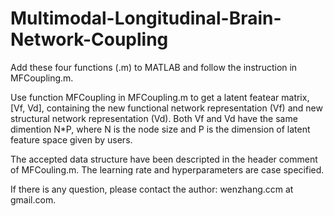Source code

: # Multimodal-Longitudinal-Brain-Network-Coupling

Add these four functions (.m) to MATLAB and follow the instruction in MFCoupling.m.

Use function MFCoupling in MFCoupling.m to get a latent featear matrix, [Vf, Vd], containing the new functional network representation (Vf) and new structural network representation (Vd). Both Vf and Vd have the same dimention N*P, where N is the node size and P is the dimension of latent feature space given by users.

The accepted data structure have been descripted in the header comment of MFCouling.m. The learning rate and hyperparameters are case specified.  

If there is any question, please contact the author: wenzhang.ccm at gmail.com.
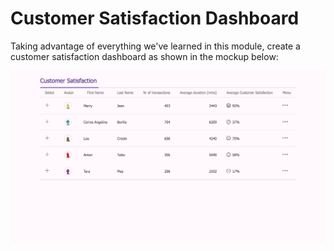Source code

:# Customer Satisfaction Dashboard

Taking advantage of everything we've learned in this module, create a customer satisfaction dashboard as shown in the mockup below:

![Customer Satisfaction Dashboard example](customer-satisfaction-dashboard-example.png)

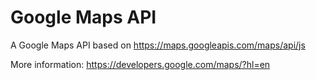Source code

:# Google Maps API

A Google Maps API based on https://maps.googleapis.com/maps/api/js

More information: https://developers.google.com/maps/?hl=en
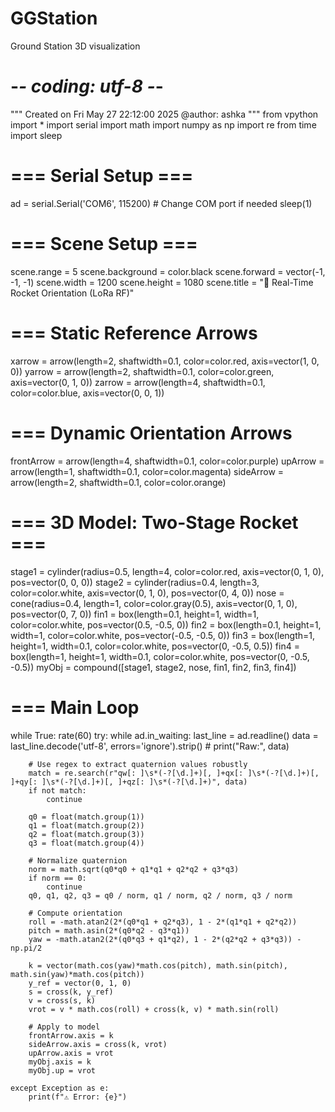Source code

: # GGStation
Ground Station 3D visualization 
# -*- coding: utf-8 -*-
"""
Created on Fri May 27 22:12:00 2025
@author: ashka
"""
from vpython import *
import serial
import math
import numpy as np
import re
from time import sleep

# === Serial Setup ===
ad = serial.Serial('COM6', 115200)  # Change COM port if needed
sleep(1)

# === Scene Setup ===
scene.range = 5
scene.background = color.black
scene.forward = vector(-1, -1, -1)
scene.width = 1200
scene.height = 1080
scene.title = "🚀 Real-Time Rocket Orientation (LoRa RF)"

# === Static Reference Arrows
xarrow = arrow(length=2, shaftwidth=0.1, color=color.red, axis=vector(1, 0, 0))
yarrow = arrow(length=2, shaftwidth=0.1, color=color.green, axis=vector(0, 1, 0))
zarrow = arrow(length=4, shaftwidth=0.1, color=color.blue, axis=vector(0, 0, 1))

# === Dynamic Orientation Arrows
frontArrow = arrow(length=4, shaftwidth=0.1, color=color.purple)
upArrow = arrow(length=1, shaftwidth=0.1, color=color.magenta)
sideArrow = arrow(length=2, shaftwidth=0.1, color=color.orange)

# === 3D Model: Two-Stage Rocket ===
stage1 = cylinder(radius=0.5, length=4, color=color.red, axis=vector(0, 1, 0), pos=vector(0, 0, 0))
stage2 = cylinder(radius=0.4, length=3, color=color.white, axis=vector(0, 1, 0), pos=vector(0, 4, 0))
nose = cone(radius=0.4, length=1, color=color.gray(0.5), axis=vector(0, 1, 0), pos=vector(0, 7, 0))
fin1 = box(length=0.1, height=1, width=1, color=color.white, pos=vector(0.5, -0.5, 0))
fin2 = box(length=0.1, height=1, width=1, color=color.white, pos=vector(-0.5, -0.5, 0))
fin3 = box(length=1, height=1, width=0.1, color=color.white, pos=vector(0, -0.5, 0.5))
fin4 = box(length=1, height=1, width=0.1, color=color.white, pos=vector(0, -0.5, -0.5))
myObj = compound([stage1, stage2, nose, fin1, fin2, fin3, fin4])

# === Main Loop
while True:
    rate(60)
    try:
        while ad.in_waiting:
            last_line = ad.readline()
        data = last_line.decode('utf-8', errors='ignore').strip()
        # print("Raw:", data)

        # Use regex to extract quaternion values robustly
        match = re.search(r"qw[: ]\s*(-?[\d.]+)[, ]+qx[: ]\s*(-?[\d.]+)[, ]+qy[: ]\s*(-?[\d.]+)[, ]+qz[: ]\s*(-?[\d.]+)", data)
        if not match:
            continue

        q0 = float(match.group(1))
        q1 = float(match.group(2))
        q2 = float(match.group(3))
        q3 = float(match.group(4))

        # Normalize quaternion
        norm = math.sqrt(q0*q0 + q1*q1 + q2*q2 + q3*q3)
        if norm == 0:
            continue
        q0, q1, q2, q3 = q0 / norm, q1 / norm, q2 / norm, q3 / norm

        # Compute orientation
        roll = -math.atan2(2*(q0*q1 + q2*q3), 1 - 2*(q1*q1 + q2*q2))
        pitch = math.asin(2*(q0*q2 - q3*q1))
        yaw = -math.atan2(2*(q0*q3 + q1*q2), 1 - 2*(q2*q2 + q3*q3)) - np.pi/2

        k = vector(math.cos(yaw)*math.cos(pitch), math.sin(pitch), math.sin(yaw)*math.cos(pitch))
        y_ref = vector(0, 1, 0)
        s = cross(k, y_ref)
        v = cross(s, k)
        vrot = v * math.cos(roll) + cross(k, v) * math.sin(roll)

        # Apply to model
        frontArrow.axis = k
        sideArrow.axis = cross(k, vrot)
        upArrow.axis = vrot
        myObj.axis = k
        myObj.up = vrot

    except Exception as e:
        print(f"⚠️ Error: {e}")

---

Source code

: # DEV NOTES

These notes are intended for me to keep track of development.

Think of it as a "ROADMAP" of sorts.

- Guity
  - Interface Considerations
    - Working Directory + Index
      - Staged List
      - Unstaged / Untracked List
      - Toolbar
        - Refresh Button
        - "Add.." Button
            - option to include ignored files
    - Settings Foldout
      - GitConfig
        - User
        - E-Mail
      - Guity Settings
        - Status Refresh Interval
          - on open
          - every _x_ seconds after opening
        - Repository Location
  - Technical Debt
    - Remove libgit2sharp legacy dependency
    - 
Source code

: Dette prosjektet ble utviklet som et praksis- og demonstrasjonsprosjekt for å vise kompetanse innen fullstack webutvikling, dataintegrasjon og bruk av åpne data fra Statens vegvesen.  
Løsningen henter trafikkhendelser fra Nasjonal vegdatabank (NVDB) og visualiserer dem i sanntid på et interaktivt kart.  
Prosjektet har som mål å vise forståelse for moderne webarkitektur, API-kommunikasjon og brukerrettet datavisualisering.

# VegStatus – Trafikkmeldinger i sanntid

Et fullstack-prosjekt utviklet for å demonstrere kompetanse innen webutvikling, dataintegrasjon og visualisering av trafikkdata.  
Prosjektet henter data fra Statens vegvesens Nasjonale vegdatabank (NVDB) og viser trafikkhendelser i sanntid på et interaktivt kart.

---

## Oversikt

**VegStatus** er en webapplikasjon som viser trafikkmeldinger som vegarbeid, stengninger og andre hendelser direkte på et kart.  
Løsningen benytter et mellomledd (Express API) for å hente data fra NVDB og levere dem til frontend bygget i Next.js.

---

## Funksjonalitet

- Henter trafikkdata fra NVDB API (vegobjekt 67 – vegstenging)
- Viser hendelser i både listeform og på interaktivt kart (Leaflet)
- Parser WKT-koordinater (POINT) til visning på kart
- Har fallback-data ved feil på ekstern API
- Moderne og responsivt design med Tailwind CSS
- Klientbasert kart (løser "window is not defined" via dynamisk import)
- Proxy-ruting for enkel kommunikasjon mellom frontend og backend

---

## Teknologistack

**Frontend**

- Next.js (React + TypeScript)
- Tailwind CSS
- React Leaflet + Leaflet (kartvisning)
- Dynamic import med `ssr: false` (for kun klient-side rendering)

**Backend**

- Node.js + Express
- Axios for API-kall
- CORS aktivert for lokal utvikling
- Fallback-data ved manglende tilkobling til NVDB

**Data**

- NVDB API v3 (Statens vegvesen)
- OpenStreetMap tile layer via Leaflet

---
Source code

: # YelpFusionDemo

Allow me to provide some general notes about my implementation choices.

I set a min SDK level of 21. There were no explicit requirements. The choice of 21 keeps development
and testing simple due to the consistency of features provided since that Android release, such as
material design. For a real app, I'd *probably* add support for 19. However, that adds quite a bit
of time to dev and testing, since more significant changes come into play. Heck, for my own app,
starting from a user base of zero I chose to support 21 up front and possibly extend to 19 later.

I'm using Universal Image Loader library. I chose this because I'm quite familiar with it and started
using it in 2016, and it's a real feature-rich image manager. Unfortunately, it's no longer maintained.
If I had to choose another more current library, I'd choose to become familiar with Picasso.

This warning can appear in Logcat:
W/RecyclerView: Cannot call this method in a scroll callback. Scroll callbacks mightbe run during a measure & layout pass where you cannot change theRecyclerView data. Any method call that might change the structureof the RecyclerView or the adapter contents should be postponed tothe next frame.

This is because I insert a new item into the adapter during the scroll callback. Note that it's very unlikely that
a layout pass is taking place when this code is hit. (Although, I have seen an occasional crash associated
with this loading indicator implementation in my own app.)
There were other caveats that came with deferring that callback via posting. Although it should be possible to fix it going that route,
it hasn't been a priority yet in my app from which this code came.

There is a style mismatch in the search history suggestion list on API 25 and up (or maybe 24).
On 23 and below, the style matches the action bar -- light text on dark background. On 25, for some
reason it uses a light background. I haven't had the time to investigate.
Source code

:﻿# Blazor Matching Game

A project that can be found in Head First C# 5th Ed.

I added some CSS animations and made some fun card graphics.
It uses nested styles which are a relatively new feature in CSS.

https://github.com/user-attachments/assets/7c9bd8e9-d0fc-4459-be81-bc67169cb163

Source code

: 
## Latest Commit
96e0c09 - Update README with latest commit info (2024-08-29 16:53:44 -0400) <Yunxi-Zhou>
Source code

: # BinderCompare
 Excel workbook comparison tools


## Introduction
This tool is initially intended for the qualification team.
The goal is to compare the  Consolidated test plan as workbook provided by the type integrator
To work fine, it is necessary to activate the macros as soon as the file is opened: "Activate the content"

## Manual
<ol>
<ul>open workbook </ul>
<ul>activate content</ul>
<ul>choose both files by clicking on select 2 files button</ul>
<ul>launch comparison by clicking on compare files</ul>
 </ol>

> **How to complete this task**:
Using the records above, select and copy every line that has the word "vrot".

> **Written answer**:
        vrot = v * math.cos(roll) + cross(k, v) * math.sin(roll)
        sideArrow.axis = cross(k, vrot)
        upArrow.axis = vrot
        myObj.up = vrot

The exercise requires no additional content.